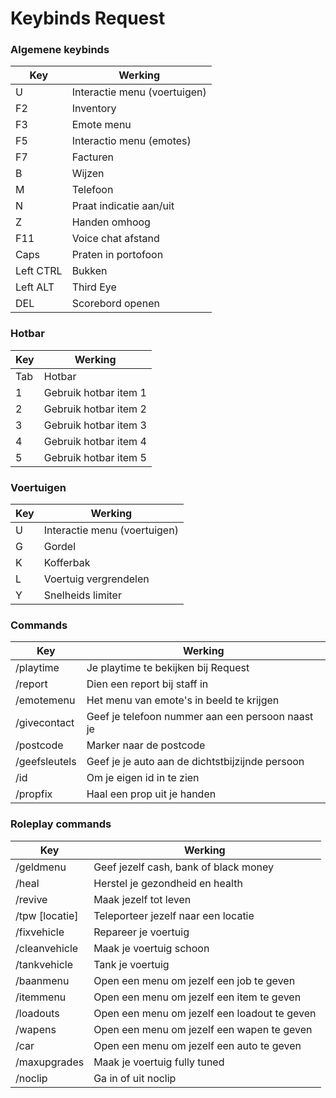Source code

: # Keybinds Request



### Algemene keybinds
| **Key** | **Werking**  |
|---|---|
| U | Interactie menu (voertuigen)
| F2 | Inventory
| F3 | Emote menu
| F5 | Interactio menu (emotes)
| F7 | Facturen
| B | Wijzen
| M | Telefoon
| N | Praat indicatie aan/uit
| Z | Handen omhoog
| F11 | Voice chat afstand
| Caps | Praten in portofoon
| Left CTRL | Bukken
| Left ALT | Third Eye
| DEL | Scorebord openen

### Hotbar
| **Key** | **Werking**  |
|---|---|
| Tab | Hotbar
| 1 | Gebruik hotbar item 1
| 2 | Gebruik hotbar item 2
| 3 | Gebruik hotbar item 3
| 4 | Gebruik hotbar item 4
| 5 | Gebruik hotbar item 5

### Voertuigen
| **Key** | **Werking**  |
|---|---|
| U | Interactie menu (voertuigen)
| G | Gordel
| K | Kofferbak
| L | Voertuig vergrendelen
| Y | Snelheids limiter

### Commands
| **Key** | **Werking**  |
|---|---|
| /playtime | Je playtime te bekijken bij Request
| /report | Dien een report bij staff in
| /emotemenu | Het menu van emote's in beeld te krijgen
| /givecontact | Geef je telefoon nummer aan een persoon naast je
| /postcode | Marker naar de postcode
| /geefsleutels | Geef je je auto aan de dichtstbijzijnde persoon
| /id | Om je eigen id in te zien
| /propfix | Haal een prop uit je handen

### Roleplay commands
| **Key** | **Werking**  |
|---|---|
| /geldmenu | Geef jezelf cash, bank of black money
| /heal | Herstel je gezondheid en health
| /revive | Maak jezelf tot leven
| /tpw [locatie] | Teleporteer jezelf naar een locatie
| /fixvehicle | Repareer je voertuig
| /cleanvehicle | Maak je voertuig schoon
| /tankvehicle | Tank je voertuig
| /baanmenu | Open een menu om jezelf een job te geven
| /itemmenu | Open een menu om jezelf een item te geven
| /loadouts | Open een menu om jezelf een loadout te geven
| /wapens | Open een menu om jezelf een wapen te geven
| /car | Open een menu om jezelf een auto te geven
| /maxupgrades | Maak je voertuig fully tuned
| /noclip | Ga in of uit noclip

.....

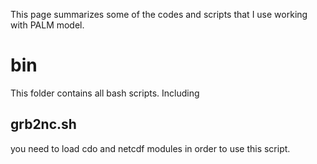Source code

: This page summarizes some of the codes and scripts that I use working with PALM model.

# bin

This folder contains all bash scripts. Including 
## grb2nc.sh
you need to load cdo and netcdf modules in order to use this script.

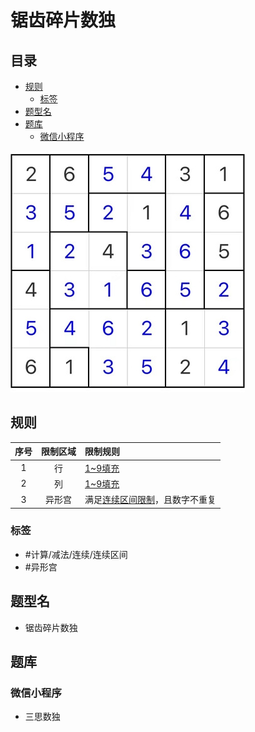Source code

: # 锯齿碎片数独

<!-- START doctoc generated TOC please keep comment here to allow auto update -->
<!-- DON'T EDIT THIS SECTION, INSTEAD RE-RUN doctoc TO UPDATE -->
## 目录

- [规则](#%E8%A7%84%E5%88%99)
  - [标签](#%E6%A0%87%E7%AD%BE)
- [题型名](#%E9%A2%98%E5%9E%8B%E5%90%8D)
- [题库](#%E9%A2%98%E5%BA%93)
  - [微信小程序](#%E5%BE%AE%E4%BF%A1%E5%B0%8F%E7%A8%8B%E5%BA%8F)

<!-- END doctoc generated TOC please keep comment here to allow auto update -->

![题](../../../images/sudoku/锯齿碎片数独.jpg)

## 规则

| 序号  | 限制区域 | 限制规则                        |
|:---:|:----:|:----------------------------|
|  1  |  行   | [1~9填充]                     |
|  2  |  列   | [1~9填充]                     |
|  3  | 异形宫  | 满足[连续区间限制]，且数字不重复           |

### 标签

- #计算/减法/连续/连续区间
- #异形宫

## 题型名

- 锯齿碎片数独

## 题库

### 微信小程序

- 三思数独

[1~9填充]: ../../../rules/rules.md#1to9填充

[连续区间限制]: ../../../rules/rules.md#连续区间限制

.....

AIM OF THE TASK:
Taking the entries above, write out exactly the lines starting with the line containing "hotbar item 2" and going on through the line containing "job te geven", both included, and nothing else.

WRITTEN RESPONSE:
| 2 | Gebruik hotbar item 2
| 3 | Gebruik hotbar item 3
| 4 | Gebruik hotbar item 4
| 5 | Gebruik hotbar item 5

### Voertuigen
| **Key** | **Werking**  |
|---|---|
| U | Interactie menu (voertuigen)
| G | Gordel
| K | Kofferbak
| L | Voertuig vergrendelen
| Y | Snelheids limiter

### Commands
| **Key** | **Werking**  |
|---|---|
| /playtime | Je playtime te bekijken bij Request
| /report | Dien een report bij staff in
| /emotemenu | Het menu van emote's in beeld te krijgen
| /givecontact | Geef je telefoon nummer aan een persoon naast je
| /postcode | Marker naar de postcode
| /geefsleutels | Geef je je auto aan de dichtstbijzijnde persoon
| /id | Om je eigen id in te zien
| /propfix | Haal een prop uit je handen

### Roleplay commands
| **Key** | **Werking**  |
|---|---|
| /geldmenu | Geef jezelf cash, bank of black money
| /heal | Herstel je gezondheid en health
| /revive | Maak jezelf tot leven
| /tpw [locatie] | Teleporteer jezelf naar een locatie
| /fixvehicle | Repareer je voertuig
| /cleanvehicle | Maak je voertuig schoon
| /tankvehicle | Tank je voertuig
| /baanmenu | Open een menu om jezelf een job te geven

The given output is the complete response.